Quelle place la philosophie, la sagesse des hommes, peut-elle bien avoir face à la « sagesse de Dieu » ? La philosophie médiévale s’est beaucoup interrogée sur l’articulation entre philosophie et christianisme.

Selon le récit des Actes des Apôtres (XVII, 16-34), saint Paul se serait rendu à Athènes pour y fonder une communauté chrétienne ; sur l’agora, des philosophes épicuriens et stoïciens, curieux de connaître cette nouvelle doctrine, demandent à l’entendre ; Paul leur annonce « le dieu inconnu » et c’est lorsqu’il évoque le jugement dernier et la résurrection des morts que ces philosophes se mettent à rire et sans plus rien écouter retournent chez eux. La première rencontre de la religion chrétienne et de la philosophie grecque est un échec cuisant – Paul de Tarse en retiendra la leçon. La surdité de ces philosophes au message du Christ est à ses yeux la preuve évidente de leur orgueil et de leur folie ; dans sa prétention à atteindre la sagesse, la philosophie grecque ne produit en vérité qu’un savoir humain, trop humain, une « sagesse du monde » qui n’a aucune mesure avec la « sagesse de Dieu » (Première lettre aux Corinthiens).

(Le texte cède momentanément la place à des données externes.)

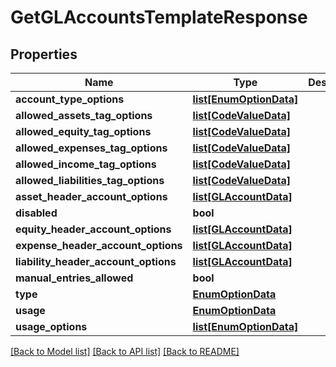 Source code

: # GetGLAccountsTemplateResponse

## Properties
Name | Type | Description | Notes
------------ | ------------- | ------------- | -------------
**account_type_options** | [**list[EnumOptionData]**](EnumOptionData.md) |  | [optional] 
**allowed_assets_tag_options** | [**list[CodeValueData]**](CodeValueData.md) |  | [optional] 
**allowed_equity_tag_options** | [**list[CodeValueData]**](CodeValueData.md) |  | [optional] 
**allowed_expenses_tag_options** | [**list[CodeValueData]**](CodeValueData.md) |  | [optional] 
**allowed_income_tag_options** | [**list[CodeValueData]**](CodeValueData.md) |  | [optional] 
**allowed_liabilities_tag_options** | [**list[CodeValueData]**](CodeValueData.md) |  | [optional] 
**asset_header_account_options** | [**list[GLAccountData]**](GLAccountData.md) |  | [optional] 
**disabled** | **bool** |  | [optional] 
**equity_header_account_options** | [**list[GLAccountData]**](GLAccountData.md) |  | [optional] 
**expense_header_account_options** | [**list[GLAccountData]**](GLAccountData.md) |  | [optional] 
**liability_header_account_options** | [**list[GLAccountData]**](GLAccountData.md) |  | [optional] 
**manual_entries_allowed** | **bool** |  | [optional] 
**type** | [**EnumOptionData**](EnumOptionData.md) |  | [optional] 
**usage** | [**EnumOptionData**](EnumOptionData.md) |  | [optional] 
**usage_options** | [**list[EnumOptionData]**](EnumOptionData.md) |  | [optional] 

[[Back to Model list]](../README.md#documentation-for-models) [[Back to API list]](../README.md#documentation-for-api-endpoints) [[Back to README]](../README.md)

De Platon aux stoïciens, d’Épicure à Aristote, l’idéal philosophique reposait sur cette idée que l’homme en était à la fois la fin, la mesure et l’horizon ; que l’homme avait lui-même à comprendre le monde, sa place dans le monde et à vivre en conformité avec sa destinée qui était celle d’un être de ce monde. Le christianisme rompt brutalement avec cette perspective. L’homme n’est pas destiné à vivre dans ce monde terrestre, il est destiné à un au-delà céleste ; la vérité sur l’homme (sur sa nature, sa destinée, son histoire) excède ses capacités de compréhension, elle relève du mystère de la création ; l’homme ne peut espérer atteindre la sagesse et le bonheur par ses seules capacités sans le secours de la grâce, librement octroyée par son créateur ; désormais, la vérité excède le pouvoir naturel de la pensée humaine et la philosophie, si elle n’est pas ressaisie et transcendée par la révélation et la foi, est promise à l’aveuglement, l’errance et la folie.